There's no use looking for historical progress in art, either. You won't be able to figure out what art is by going back and looking at the first works of art, nor can you find the height of art in what's being made today, most of which is garbage produced to stupefy the masses so they'll buy more junk. (I'm looking at you, Michael Bay.)
The more brazenly society is transformed into a totality in which it assigns everything, including art, to its place, the more completely does art polarize into ideology and protest; and this polarization is hardly to art's advantage. Absolute protest constrains it and carries over to its own raison d'être; ideology thins out to an impoverished and authoritarian copy of reality. [From Aesthetic Theory]

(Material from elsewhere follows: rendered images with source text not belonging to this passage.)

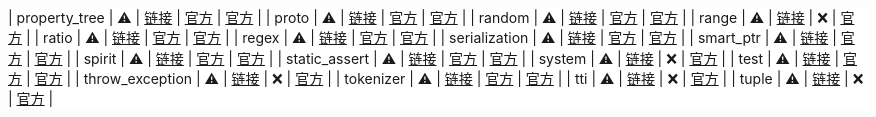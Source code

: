 | property_tree   | ⚠️       | [链接](https://www.boost.org/doc/libs/1_87_0/libs/property_tree/index.html)   | [官方](https://github.com/boostorg/property_tree/tree/boost-1.87.0/example)                                    | [官方](https://github.com/boostorg/property_tree/tree/boost-1.87.0/test)                                                                                |
| proto           | ⚠️       | [链接](https://www.boost.org/doc/libs/1_87_0/libs/proto/index.html)           | [官方](https://github.com/boostorg/proto/tree/boost-1.87.0/example)                                            | [官方](https://github.com/boostorg/proto/tree/boost-1.87.0/test)                                                                                        |
| random          | ⚠️       | [链接](https://www.boost.org/doc/libs/1_87_0/libs/random/index.html)          | [官方](https://github.com/boostorg/random/tree/boost-1.87.0/example)                                           | [官方](https://github.com/boostorg/random/tree/boost-1.87.0/test)                                                                                       |
| range           | ⚠️       | [链接](https://www.boost.org/doc/libs/1_87_0/libs/range/index.html)           | ❌                                                                                                              | [官方](https://github.com/boostorg/range/tree/boost-1.87.0/test)                                                                                        |
| ratio           | ⚠️       | [链接](https://www.boost.org/doc/libs/1_87_0/libs/ratio/index.html)           | [官方](https://github.com/boostorg/ratio/tree/boost-1.87.0/example)                                            | [官方](https://github.com/boostorg/ratio/tree/boost-1.87.0/test)                                                                                        |
| regex           | ⚠️       | [链接](https://www.boost.org/doc/libs/1_87_0/libs/regex/index.html)           | [官方](https://github.com/boostorg/regex/tree/boost-1.87.0/example)                                            | [官方](https://github.com/boostorg/regex/tree/boost-1.87.0/test)                                                                                        |
| serialization   | ⚠️       | [链接](https://www.boost.org/doc/libs/1_87_0/libs/serialization/index.html)   | [官方](https://github.com/boostorg/serialization/tree/boost-1.87.0/example)                                    | [官方](https://github.com/boostorg/serialization/tree/boost-1.87.0/test)                                                                                |
| smart_ptr       | ⚠️       | [链接](https://www.boost.org/doc/libs/1_87_0/libs/smart_ptr/index.html)       | [官方](https://github.com/boostorg/smart_ptr/tree/boost-1.87.0/example)                                        | [官方](https://github.com/boostorg/smart_ptr/tree/boost-1.87.0/test)                                                                                    |
| spirit          | ⚠️       | [链接](https://www.boost.org/doc/libs/1_87_0/libs/spirit/index.html)          | [官方](https://github.com/boostorg/spirit/tree/boost-1.87.0/example)                                           | [官方](https://github.com/boostorg/spirit/tree/boost-1.87.0/test)                                                                                       |
| static_assert   | ⚠️       | [链接](https://www.boost.org/doc/libs/1_87_0/libs/static_assert/index.html)   | [官方](https://github.com/boostorg/static_assert/tree/boost-1.87.0/example)                                    | [官方](https://github.com/boostorg/static_assert/tree/boost-1.87.0/test)                                                                                |
| system          | ⚠️       | [链接](https://www.boost.org/doc/libs/1_87_0/libs/system/index.html)          | ❌                                                                                                              | [官方](https://github.com/boostorg/system/tree/boost-1.87.0/test)                                                                                       |
| test            | ⚠️       | [链接](https://www.boost.org/doc/libs/1_87_0/libs/test/index.html)            | [官方](https://github.com/boostorg/test/tree/boost-1.87.0/example)                                             | [官方](https://github.com/boostorg/test/tree/boost-1.87.0/test)                                                                                         |
| throw_exception | ⚠️       | [链接](https://www.boost.org/doc/libs/1_87_0/libs/throw_exception/index.html) | ❌                                                                                                              | [官方](https://github.com/boostorg/throw_exception/tree/boost-1.87.0/test)                                                                              |
| tokenizer       | ⚠️       | [链接](https://www.boost.org/doc/libs/1_87_0/libs/tokenizer/index.html)       | [官方](https://github.com/boostorg/tokenizer/tree/boost-1.87.0/example)                                        | [官方](https://github.com/boostorg/tokenizer/tree/boost-1.87.0/test)                                                                                    |
| tti             | ⚠️       | [链接](https://www.boost.org/doc/libs/1_87_0/libs/tti/index.html)             | ❌                                                                                                              | [官方](https://github.com/boostorg/tti/tree/boost-1.87.0/test)                                                                                          |
| tuple           | ⚠️       | [链接](https://www.boost.org/doc/libs/1_87_0/libs/tuple/index.html)           | ❌                                                                                                              | [官方](https://github.com/boostorg/tuple/tree/boost-1.87.0/test)                                                                                        |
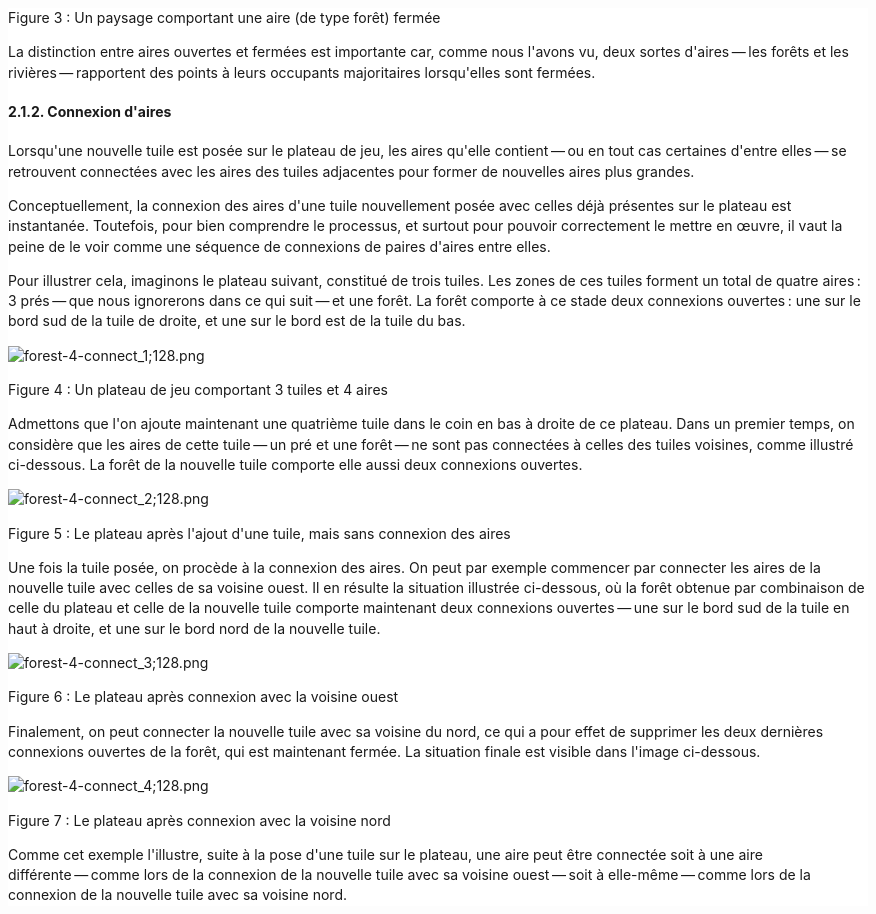 Figure 3 : Un paysage comportant une aire (de type forêt) fermée

La distinction entre aires ouvertes et fermées est importante car, comme nous l'avons vu, deux sortes d'aires — les forêts et les rivières — rapportent des points à leurs occupants majoritaires lorsqu'elles sont fermées.

#### 2.1.2. Connexion d'aires

Lorsqu'une nouvelle tuile est posée sur le plateau de jeu, les aires qu'elle contient — ou en tout cas certaines d'entre elles — se retrouvent connectées avec les aires des tuiles adjacentes pour former de nouvelles aires plus grandes.

Conceptuellement, la connexion des aires d'une tuile nouvellement posée avec celles déjà présentes sur le plateau est instantanée. Toutefois, pour bien comprendre le processus, et surtout pour pouvoir correctement le mettre en œuvre, il vaut la peine de le voir comme une séquence de connexions de paires d'aires entre elles.

Pour illustrer cela, imaginons le plateau suivant, constitué de trois tuiles. Les zones de ces tuiles forment un total de quatre aires : 3 prés — que nous ignorerons dans ce qui suit — et une forêt. La forêt comporte à ce stade deux connexions ouvertes : une sur le bord sud de la tuile de droite, et une sur le bord est de la tuile du bas.

![forest-4-connect_1;128.png](i/forest-4-connect_1;128.png)

Figure 4 : Un plateau de jeu comportant 3 tuiles et 4 aires

Admettons que l'on ajoute maintenant une quatrième tuile dans le coin en bas à droite de ce plateau. Dans un premier temps, on considère que les aires de cette tuile — un pré et une forêt — ne sont pas connectées à celles des tuiles voisines, comme illustré ci-dessous. La forêt de la nouvelle tuile comporte elle aussi deux connexions ouvertes.

![forest-4-connect_2;128.png](i/forest-4-connect_2;128.png)

Figure 5 : Le plateau après l'ajout d'une tuile, mais sans connexion des aires

Une fois la tuile posée, on procède à la connexion des aires. On peut par exemple commencer par connecter les aires de la nouvelle tuile avec celles de sa voisine ouest. Il en résulte la situation illustrée ci-dessous, où la forêt obtenue par combinaison de celle du plateau et celle de la nouvelle tuile comporte maintenant deux connexions ouvertes — une sur le bord sud de la tuile en haut à droite, et une sur le bord nord de la nouvelle tuile.

![forest-4-connect_3;128.png](i/forest-4-connect_3;128.png)

Figure 6 : Le plateau après connexion avec la voisine ouest

Finalement, on peut connecter la nouvelle tuile avec sa voisine du nord, ce qui a pour effet de supprimer les deux dernières connexions ouvertes de la forêt, qui est maintenant fermée. La situation finale est visible dans l'image ci-dessous.

![forest-4-connect_4;128.png](i/forest-4-connect_4;128.png)

Figure 7 : Le plateau après connexion avec la voisine nord

Comme cet exemple l'illustre, suite à la pose d'une tuile sur le plateau, une aire peut être connectée soit à une aire différente — comme lors de la connexion de la nouvelle tuile avec sa voisine ouest — soit à elle-même — comme lors de la connexion de la nouvelle tuile avec sa voisine nord.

I attended a jazz performance once, after which, strolling through the lobby, I overheard two poor souls discussing the purpose of music. One asked the other, "What is the place of music in society?" And the other gave some reply he'd probably read in some magazine at the dentist's office. I wanted to walk over them and shake them both out of their complacency. Art shouldn't have a place in society. That is not its reason for existing. That is not its truth.
Art cannot escape society: it's made from within a society, and it's shaped by a mind socially taught and by hands socially trained. Artists make use of the tools and techniques of artistic movements, but art will only serve society if it can critique society. To critique society, it must not fit too comfortably within society. The truth of art must be other than the prevailing truth in society.
Translation: art shouldn't just tell you everything is great, and life is as it should be. Art should be what you see or feel what's wrong with society—because trust me, a lot of things are wrong with society.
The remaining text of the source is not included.